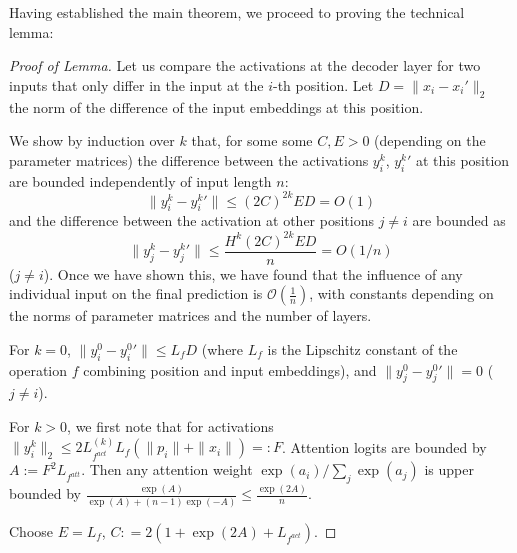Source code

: \documentclass[11pt,a4paper]{article}
\newcounter{theorem}
\begin{document}
Having established the main theorem, we proceed to proving the technical lemma:
\begin{proof}[Proof of Lemma]
Let us compare the activations at the decoder layer for two inputs that only differ in the input at the $i$-th position.
Let $D = \|x_i-x_i'\|_2$ the norm of the difference of the input embeddings at this position.

We show by induction over $k$ that, for some some $C, E > 0$ (depending on the parameter matrices) the difference between the activations $y_i^k$, $y_i^k'$ at this position are bounded independently of input length $n$:
\begin{equation}
\|y_i^k-y_i^k'\| \leq (2C)^{2k}ED = O(1)
\end{equation}
and the difference between the activation at other positions $j\neq i$ are bounded as
\begin{equation}
    \|y_j^k-y_j^k'\| \leq \frac{H^k (2C)^{2k}ED}{n} = O(1/n)
\end{equation} ($j \neq i$).
Once we have shown this, we have found that the influence of any individual input on the final prediction is $\mathcal{O}(\frac{1}{n})$, with constants depending on the norms of parameter matrices and the number of layers.


For $k=0$, $\|y_i^0 - {y_i^0}'\| \leq L_f D$ (where $L_f$ is the Lipschitz constant of the operation $f$ combining position and input embeddings), and $\|y_j^0 - {y_j^0}'\| = 0$ ($j \neq i$).

For $k>0$, we first note that for activations $\|y_i^k\|_2 \leq 2 L_{f^{act}}^{(k)} L_f (\|p_i\| + \|x_i\|) =: F$.
Attention logits are bounded by $A := F^2 L_{f^{att}}$.
Then any attention weight $\exp(a_i)/\sum_j \exp(a_j)$ is upper bounded by $\frac{\exp(A)}{\exp(A) + (n-1) \exp(-A)} \leq \frac{\exp(2A)}{n}$.

Choose $E = L_f$, $C : = 2(1 + \exp(2A) + L_{f^{act}})$.


\end{proof}
\end{document}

=-=-=

■ **Task to complete**: Each line holding "begin" in the records should be copied out.

■ **Response to the task**:
\begin{document}
\begin{proof}[Proof of Lemma]
\begin{equation}
\begin{equation}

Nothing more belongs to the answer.